(DATA)

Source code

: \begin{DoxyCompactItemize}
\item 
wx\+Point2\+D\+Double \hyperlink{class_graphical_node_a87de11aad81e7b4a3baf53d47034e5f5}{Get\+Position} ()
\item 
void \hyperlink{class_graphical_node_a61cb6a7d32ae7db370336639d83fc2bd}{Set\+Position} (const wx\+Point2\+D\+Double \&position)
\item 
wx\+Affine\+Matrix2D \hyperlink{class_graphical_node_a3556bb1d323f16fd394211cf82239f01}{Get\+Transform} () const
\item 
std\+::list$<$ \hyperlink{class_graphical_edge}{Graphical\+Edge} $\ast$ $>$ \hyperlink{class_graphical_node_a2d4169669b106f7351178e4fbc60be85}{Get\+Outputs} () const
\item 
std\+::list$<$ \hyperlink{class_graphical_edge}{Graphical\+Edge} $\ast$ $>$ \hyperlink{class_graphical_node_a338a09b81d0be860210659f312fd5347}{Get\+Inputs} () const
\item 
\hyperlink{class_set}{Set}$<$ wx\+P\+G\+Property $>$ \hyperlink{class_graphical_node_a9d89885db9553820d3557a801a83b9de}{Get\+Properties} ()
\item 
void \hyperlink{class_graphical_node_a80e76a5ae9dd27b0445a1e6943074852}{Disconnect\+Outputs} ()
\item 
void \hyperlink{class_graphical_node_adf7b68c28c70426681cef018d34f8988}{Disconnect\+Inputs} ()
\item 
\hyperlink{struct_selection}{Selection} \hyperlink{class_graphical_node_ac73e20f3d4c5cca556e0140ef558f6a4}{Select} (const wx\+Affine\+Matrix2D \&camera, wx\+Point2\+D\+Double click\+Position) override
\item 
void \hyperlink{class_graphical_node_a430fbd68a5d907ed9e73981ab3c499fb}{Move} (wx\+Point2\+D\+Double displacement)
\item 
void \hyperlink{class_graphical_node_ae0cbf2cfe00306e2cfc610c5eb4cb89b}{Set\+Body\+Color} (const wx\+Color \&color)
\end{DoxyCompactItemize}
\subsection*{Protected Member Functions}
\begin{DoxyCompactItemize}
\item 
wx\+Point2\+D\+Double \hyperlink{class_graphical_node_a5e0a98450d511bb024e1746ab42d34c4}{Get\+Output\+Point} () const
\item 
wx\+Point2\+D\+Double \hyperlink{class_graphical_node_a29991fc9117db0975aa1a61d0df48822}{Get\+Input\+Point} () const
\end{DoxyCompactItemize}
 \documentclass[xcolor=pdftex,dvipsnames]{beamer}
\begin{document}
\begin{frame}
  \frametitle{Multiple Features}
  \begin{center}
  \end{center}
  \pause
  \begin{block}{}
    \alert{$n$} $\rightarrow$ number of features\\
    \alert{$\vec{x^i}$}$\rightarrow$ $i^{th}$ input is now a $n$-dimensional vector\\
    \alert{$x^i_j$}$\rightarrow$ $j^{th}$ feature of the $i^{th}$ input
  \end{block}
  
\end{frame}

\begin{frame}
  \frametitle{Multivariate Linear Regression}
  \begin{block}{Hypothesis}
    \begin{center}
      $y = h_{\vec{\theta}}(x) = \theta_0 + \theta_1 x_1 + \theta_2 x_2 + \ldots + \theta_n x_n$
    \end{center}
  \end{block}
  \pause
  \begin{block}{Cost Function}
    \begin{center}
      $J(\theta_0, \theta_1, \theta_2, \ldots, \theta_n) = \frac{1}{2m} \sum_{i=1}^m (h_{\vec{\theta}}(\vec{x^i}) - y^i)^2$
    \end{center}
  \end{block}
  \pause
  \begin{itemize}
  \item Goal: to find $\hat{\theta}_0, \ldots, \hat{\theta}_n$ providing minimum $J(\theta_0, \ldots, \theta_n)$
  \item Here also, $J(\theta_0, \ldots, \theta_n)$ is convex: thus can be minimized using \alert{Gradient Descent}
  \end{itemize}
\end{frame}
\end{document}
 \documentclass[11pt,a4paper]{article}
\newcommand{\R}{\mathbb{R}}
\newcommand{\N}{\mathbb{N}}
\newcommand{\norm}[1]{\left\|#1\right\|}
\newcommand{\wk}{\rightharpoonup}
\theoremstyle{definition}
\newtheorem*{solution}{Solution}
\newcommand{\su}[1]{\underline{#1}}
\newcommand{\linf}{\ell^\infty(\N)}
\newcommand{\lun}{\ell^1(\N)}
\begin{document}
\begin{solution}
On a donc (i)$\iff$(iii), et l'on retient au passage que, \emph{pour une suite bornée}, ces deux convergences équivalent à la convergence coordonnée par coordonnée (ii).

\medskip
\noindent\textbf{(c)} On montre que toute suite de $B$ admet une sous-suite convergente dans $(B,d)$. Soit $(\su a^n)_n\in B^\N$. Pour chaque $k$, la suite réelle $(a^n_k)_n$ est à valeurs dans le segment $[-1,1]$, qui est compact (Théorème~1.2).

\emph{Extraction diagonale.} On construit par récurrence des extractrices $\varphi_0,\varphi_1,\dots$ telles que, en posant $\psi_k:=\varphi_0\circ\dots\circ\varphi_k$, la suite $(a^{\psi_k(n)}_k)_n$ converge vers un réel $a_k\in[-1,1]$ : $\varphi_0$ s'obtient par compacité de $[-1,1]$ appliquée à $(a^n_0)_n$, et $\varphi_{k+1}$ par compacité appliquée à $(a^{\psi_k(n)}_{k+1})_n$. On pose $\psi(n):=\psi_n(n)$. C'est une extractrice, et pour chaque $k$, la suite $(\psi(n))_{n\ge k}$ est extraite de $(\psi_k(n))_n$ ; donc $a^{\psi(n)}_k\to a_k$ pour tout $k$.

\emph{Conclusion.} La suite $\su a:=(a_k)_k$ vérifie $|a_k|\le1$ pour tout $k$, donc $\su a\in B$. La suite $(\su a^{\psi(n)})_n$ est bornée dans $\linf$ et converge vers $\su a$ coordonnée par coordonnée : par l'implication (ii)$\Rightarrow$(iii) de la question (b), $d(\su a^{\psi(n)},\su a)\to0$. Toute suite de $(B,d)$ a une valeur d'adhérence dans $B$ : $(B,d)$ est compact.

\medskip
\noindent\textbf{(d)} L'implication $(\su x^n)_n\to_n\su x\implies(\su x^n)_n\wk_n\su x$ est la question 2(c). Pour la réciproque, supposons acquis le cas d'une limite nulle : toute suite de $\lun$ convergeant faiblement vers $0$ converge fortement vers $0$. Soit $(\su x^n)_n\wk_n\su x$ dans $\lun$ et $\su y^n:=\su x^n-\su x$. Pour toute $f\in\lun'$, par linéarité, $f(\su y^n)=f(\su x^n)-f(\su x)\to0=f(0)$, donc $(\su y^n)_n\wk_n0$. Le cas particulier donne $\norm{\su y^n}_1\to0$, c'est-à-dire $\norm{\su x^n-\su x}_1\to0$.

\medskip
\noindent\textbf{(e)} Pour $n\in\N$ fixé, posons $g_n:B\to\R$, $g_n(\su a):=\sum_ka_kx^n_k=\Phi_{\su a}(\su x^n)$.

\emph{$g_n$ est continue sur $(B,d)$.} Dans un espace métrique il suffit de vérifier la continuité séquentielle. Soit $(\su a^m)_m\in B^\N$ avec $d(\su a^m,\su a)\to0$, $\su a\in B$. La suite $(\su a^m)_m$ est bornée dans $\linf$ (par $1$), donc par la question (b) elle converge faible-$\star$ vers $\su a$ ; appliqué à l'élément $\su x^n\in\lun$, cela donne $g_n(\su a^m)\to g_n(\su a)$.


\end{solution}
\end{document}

(End DATA)

PROBLEM REQUIREMENTS ▸ Go through the records above, find each line with the string "implication", and copy it.

TASK RESULT ▸
\emph{Conclusion.} La suite $\su a:=(a_k)_k$ vérifie $|a_k|\le1$ pour tout $k$, donc $\su a\in B$. La suite $(\su a^{\psi(n)})_n$ est bornée dans $\linf$ et converge vers $\su a$ coordonnée par coordonnée : par l'implication (ii)$\Rightarrow$(iii) de la question (b), $d(\su a^{\psi(n)},\su a)\to0$. Toute suite de $(B,d)$ a une valeur d'adhérence dans $B$ : $(B,d)$ est compact.
\noindent\textbf{(d)} L'implication $(\su x^n)_n\to_n\su x\implies(\su x^n)_n\wk_n\su x$ est la question 2(c). Pour la réciproque, supposons acquis le cas d'une limite nulle : toute suite de $\lun$ convergeant faiblement vers $0$ converge fortement vers $0$. Soit $(\su x^n)_n\wk_n\su x$ dans $\lun$ et $\su y^n:=\su x^n-\su x$. Pour toute $f\in\lun'$, par linéarité, $f(\su y^n)=f(\su x^n)-f(\su x)\to0=f(0)$, donc $(\su y^n)_n\wk_n0$. Le cas particulier donne $\norm{\su y^n}_1\to0$, c'est-à-dire $\norm{\su x^n-\su x}_1\to0$.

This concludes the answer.